Bab 24b

8.6K 1.4K 165
                                    

Orlando maju, menatap Bianca lekat-lekat. Wajahnya terlihat tenang untuk seseoarng yang baru saja menerima berita mengejutkan. "Benarkah? Kamu Bianca, bukan Bella?"

Bianca memejam, bertahan untuk tidak menangis. Kepalanya pusing dan tubuhnya gemetar, tapi ia mencoba bertahan. Membuka mata, ia menatap Orlando dengan sendu. "Maaf."

Semua terhenyak dengan kenyataan yang terpampang. Bianca bahkan mengaku tanpa banyak kata.

"Kenapa?" Orlando bertanya dengan ketenangan luar biasa. "Kenapa membohongiku?"

Menghela napas panjang, Bianca menjawab pelan. "Sebenarnya, aku ingin mengatakan padamu yang sesungguhnya, tapi—"

"Tapi, apa?"

"Menunggu waktu yang tepat."

"Omong kosong!" Jesica menyerbu maju, mengayunkan tangan untuk memukul Bianca tapi berhasil ditahan oleh Orlando. "Lepaskan aku. Kamu masih membela wanita peniupu ini?"

"Tidak! Tapi, dilarang menggunakan kekerasan di sini!" Orlando menyingkirkan tangan Jesica dan kembali menatap Bianca. "Tolong jelaskan padaku, kenapa?"

Nada suara Orlando yang terluka, membuat Bianca sedih. Ia tidak peduli kalau Lidia dan dua anaknya menyimpan prasangka untuknya tapi tidak dengan Orlando.

"Bagus kamu, ya. Datang ke rumah besar kami dan mengaku-ngaku sebagai Bella. Merayu Orlando, menaklukkan hatinya atas nama Bella.
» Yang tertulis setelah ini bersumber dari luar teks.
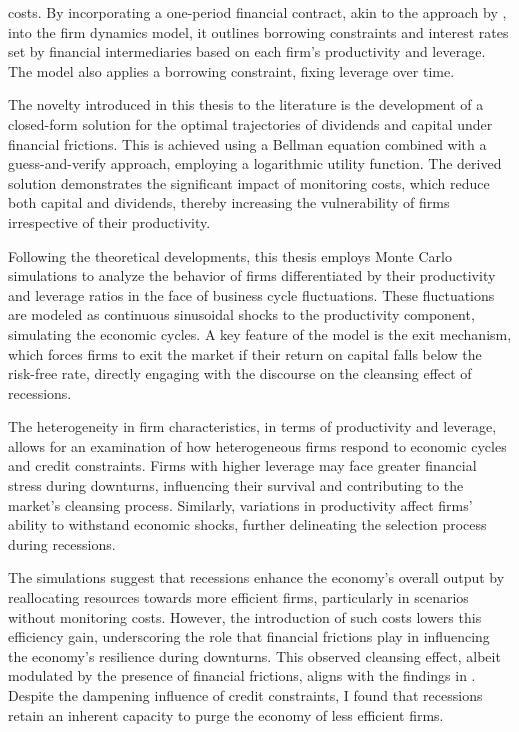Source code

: costs. By incorporating a one-period financial contract, akin to the approach by \cite{BerGer86}, into the firm dynamics
model, it outlines borrowing constraints and interest rates set by financial intermediaries based on each firm's
productivity and leverage. The model also applies a borrowing constraint, fixing leverage over time. 
\par
The novelty introduced in this thesis to the literature is the development of a closed-form solution for the optimal
trajectories of dividends and capital under financial frictions. This is achieved using a Bellman equation combined with
a guess-and-verify approach, employing a logarithmic utility function. The derived solution demonstrates the significant
impact of monitoring costs, which reduce both capital and dividends, thereby increasing the vulnerability of firms
irrespective of their productivity. 
\par
Following the theoretical developments, this thesis employs Monte Carlo simulations to analyze the behavior of firms
differentiated by their productivity and leverage ratios in the face of business cycle fluctuations. These fluctuations
are modeled as continuous sinusoidal shocks to the productivity component, simulating the economic cycles. A key feature
of the model is the exit mechanism, which forces firms to exit the market if their return on capital falls below the
risk-free rate, directly engaging with the discourse on the cleansing effect of recessions.  
\par
The heterogeneity in firm characteristics, in terms of productivity and leverage, allows for an examination of how
heterogeneous firms respond to economic cycles and credit constraints. Firms with higher leverage may face greater
financial stress during downturns, influencing their survival and contributing to the market's cleansing process.
Similarly, variations in productivity affect firms' ability to withstand economic shocks, further delineating the
selection process during recessions. 

The simulations suggest that recessions enhance the economy's overall output by reallocating resources towards more
efficient firms, particularly in scenarios without monitoring costs. However, the introduction of such costs lowers this
efficiency gain, underscoring the role that financial frictions play in influencing the economy's resilience during
downturns. This observed cleansing effect, albeit modulated by the presence of financial frictions, aligns with the
findings in \cite{OsePap17}. Despite the dampening influence of credit constraints, I found that recessions retain an
inherent capacity to purge the economy of less efficient firms.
Sungguh menjijikkan!" cela Lidia, menghampiri Bianca. "Dari surat yang kami baca, kamu hanya seorang pengurus panti asuhan miskin. Apa kamu menipu Orlando demi uang?"

"Tentu saja, Mama. Apalagi selain uang." Jenifer ikut bicara. Memandang Bianca dengan berapi-api. "Dia menggunakan wajah dan tubuhnya untuk menipu Orlando demi uang dan kekayaan. Kasihan Bella. Punya saudara kembar tak bermoral seperti dirinya."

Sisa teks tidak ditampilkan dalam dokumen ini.